Action n° 35 : mettre sous tutelle de l’état des organismes Hlm défaillants Il existe en France  755 organismes HLM pour 4,3 millions de logements sociaux. Ces organismes peuvent être privés ou publics. Le secteur HLM  réalise un chiffre d’affaires de 21,4 milliards d’euros, mais les ressources qu’ils perçoivent ne sont pas toujours utilisées à bon escient ni bien gérées. Les organismes HLM coupables de mauvaise gestion ou de faiblesse à l’égard de la de corruption (notamment en ce qui concerne certaines complicités envers des marchands de sommeil très actifs dans les quartiers de la politique de la ville) doivent être placés sous la tutelle de l’État.

Action n° 36 : supprimer le DALO (droit au logement opposable) Le Dalo a été instauré par la loi du même nom, votée en mars 2007, qui organise des voies de recours pour assurer le logement ou l’hébergement de personnes reconnues prioritaires. En pratique, la loi DALO n’est guère utilisée que dans les zones où la situation du logement est la plus tendue : l’Île-de-France et trois départements de la région PACA concentrent plus de 70 % des recours. Ces zones sont également celles qui comptent la plus forte proportion d’étrangers extra-européens. Ces étrangers, lorsqu’ils sont en situation régulière, sont éligibles au DALO. En maints endroits, ils sont les principaux bénéficiaires de cette priorité d’attribution de logement. Ils contribuent ainsi à renforcer la hausse continue de la proportion des immigrés dans le parc des logements sociaux. Lecontrôle du bien-fondé des demandes, qui devraient seulement correspondre à des situations d’urgence prioritaire, et de la bonne foi des demandeurs, qui ne devraient normalement actionner la procédure DALO qu’en dernier recours, demeure très insuffisant faute de moyens de vérification des déclarations des demandeurs. En conséquence, le DALO peut facilement devenir un moyen de contourner les procédures normales d’attribution de logements sociaux au profit de ménages n’ayant pas plus de titres que d’autres à bénéficier de cette attribution. De surcroît, rien n’empêche un demandeur de déposer un recours dans un département autre que son lieu de résidence. Cela ouvre la voie à des comportements d’optimisation géographique (déplacement vers une zone jugée plus attractive) qui ne devraient pas se produire dans le cadre d’une procédure censée ne concerner que les situations les plus critiques. Le DALO donne droit à un logement : il ne devrait en aucun cas donner droit à être logé là où le logement est le plus cher. Pour mieux protéger les Français, il faut donc abroger la loi DALO.
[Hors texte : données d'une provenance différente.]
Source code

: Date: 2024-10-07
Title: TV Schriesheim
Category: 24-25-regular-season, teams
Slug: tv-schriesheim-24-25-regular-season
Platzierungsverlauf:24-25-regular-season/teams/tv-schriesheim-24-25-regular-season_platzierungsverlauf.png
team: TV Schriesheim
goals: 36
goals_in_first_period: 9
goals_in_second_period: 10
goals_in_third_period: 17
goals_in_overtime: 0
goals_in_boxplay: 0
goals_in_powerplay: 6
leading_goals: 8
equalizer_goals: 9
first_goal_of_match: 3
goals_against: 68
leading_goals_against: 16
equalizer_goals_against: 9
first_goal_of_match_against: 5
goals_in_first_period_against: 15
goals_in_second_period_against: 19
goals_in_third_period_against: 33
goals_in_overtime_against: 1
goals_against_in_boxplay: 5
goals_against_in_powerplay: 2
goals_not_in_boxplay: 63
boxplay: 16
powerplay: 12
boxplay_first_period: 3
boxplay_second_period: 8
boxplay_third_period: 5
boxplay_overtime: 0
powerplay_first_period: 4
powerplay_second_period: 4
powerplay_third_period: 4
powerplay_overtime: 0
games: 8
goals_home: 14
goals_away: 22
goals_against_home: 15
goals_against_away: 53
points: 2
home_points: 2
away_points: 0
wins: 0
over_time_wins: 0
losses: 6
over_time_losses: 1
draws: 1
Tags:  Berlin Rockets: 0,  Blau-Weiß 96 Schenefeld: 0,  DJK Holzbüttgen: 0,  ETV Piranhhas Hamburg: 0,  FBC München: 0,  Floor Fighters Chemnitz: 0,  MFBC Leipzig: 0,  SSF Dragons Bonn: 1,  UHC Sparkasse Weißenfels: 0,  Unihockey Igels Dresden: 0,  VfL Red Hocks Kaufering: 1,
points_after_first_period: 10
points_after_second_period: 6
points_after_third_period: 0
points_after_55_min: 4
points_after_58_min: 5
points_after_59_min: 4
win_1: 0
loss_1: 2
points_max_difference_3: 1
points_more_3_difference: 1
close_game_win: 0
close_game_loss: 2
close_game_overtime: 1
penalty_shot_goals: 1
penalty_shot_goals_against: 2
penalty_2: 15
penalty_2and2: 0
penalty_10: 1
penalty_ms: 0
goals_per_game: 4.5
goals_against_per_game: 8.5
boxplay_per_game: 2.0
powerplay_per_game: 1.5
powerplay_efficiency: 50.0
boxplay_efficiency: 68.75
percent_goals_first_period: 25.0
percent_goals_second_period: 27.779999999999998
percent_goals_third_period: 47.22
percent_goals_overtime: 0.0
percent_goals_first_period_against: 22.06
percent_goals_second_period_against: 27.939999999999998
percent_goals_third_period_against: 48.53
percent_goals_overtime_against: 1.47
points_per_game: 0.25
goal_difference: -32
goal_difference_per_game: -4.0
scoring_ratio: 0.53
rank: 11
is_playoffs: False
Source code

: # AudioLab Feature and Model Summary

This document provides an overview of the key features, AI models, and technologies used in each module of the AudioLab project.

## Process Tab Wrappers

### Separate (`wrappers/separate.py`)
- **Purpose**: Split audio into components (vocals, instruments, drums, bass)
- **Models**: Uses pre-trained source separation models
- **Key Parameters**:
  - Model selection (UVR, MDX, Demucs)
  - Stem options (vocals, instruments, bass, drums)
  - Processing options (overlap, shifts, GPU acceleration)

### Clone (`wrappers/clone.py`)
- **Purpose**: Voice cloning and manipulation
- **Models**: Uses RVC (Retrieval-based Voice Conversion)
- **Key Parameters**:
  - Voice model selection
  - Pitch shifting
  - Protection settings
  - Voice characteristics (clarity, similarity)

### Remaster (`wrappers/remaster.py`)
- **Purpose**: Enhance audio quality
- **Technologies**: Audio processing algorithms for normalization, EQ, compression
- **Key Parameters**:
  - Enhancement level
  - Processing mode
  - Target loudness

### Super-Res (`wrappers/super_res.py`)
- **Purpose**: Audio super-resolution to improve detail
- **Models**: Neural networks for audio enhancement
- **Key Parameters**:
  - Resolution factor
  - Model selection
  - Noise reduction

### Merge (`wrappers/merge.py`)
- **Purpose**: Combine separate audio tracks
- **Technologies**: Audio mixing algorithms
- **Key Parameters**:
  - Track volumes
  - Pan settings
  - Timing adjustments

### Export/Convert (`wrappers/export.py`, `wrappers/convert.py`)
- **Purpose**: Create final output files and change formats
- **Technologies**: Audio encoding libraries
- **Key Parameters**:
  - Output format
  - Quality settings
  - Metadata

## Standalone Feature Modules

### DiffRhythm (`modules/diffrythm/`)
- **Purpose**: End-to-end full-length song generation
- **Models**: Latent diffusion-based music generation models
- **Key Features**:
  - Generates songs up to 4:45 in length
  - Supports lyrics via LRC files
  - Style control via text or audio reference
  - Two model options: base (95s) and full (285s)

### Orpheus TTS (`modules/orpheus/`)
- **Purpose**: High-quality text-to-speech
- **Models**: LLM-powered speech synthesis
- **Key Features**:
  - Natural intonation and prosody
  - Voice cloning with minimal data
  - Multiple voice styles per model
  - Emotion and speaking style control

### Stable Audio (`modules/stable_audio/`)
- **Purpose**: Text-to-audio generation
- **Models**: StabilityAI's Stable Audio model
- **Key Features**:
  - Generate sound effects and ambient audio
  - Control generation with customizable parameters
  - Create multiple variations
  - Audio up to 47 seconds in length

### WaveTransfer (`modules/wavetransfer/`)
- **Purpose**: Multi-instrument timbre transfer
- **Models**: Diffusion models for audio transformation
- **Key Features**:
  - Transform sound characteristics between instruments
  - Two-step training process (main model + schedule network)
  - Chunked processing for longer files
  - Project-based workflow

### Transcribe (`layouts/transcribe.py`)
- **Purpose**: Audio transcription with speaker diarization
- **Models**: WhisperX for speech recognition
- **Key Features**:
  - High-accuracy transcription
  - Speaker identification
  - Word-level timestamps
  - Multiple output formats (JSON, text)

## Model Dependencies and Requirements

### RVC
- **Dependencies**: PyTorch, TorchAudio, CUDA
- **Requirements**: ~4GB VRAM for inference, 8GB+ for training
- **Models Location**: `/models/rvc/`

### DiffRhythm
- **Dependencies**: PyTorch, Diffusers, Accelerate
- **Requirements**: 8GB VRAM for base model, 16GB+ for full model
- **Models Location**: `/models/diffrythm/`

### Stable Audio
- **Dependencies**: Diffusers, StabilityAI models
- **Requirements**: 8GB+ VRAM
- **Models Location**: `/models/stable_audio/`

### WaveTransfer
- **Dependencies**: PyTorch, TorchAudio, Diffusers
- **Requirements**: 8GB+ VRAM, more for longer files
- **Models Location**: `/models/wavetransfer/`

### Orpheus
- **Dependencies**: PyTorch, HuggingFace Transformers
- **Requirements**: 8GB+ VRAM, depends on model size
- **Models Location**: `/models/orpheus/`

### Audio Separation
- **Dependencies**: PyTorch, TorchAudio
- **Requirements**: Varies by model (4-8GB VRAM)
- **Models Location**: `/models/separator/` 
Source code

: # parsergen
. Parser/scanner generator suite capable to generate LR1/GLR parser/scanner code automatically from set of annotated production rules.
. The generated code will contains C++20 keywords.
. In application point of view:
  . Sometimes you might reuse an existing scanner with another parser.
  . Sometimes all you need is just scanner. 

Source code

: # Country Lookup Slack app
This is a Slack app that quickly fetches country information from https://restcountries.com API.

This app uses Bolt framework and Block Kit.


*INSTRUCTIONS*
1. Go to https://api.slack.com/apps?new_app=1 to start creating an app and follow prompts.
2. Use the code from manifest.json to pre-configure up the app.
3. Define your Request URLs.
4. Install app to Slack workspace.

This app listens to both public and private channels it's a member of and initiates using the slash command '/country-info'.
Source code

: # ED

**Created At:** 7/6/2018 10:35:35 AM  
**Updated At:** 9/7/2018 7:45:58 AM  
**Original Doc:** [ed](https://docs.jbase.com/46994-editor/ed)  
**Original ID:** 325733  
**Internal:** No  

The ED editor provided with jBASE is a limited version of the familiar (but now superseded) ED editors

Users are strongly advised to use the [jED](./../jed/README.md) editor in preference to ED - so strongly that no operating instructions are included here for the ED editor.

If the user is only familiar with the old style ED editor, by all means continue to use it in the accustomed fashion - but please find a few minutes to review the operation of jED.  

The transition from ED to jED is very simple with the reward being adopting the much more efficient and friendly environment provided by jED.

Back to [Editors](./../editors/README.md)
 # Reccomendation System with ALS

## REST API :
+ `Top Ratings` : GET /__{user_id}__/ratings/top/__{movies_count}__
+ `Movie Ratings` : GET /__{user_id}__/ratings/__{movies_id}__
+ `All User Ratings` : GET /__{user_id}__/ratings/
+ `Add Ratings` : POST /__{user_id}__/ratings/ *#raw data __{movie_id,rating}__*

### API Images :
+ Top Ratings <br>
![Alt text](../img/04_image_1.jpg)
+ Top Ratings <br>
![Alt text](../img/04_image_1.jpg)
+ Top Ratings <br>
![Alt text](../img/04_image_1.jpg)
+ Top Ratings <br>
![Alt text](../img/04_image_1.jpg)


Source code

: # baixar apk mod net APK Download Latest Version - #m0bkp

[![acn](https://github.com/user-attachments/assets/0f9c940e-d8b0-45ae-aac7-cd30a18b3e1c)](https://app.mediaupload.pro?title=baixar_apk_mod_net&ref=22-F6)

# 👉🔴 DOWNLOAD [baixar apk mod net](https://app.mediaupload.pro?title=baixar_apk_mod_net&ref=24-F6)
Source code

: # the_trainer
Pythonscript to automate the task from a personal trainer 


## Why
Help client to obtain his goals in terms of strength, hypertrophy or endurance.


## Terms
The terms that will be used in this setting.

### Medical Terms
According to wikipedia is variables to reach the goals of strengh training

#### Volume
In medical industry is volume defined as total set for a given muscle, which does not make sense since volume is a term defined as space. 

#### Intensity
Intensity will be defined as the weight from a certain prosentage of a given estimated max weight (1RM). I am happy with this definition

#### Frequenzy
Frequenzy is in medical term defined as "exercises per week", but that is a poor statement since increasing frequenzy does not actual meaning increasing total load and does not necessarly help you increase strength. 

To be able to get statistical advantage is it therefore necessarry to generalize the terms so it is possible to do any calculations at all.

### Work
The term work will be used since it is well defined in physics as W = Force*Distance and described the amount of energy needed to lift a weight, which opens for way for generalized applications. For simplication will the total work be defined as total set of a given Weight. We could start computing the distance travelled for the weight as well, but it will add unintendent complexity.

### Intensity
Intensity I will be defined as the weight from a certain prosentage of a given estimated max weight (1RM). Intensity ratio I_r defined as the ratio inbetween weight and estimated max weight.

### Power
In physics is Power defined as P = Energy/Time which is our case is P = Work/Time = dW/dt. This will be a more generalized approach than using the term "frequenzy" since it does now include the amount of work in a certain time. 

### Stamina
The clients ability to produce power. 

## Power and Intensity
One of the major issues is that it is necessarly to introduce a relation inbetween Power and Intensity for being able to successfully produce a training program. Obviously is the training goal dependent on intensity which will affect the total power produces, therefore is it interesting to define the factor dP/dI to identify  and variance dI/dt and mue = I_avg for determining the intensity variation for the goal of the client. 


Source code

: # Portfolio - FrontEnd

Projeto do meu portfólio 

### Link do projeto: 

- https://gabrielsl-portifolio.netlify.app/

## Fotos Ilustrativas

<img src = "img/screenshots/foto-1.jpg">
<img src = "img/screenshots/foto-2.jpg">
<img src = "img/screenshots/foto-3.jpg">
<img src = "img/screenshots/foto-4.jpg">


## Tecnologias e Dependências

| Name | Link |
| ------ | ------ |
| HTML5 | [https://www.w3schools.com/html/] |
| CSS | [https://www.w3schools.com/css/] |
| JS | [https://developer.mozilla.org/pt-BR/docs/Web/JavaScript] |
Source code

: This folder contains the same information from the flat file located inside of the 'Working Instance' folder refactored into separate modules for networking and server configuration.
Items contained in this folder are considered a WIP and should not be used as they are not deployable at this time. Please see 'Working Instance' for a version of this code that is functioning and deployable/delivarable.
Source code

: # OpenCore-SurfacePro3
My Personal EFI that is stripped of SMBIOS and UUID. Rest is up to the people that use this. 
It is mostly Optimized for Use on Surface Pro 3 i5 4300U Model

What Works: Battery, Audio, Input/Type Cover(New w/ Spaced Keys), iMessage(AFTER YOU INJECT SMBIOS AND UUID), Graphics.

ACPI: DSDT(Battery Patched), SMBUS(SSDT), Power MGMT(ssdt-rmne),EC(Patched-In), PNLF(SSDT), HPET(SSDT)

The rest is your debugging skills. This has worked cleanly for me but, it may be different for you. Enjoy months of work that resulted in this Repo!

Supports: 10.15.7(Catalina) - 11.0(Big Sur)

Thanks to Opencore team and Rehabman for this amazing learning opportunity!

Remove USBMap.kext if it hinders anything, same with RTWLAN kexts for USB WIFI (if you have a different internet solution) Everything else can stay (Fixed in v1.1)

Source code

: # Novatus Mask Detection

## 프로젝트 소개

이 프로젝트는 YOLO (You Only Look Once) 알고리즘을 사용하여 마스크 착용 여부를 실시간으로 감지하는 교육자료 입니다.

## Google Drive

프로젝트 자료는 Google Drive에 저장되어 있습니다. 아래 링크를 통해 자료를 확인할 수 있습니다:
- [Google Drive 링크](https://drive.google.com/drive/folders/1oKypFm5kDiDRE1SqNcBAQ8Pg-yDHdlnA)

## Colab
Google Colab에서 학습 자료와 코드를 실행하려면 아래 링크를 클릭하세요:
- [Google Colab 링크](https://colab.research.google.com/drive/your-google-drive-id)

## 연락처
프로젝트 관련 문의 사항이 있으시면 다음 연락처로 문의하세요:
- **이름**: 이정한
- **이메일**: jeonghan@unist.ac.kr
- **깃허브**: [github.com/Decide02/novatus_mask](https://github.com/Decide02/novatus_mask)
Action n° 37 : suspendre voire supprimer les aides aux logements pour les délinquants Il n’y a aucun dispositif légal qui permette au juge de supprimer les aides sociales dont bénéficie un délinquant. Il est fréquent, dans les dossiers de trafic de stupéfiants, d’avoir des saisies importantes d’argent liquide alors que les personnes, souvent déjà condamnées, perçoivent le RSA, l’APL et sont couvertes par la CMU. Par exemple, en cas d’incarcération, le RSA est suspendu seulement à compter du mois suivant le soixantième jour d’incarcération et reprend dès le mois de libération. La loi doit alors prévoir une telle sanction.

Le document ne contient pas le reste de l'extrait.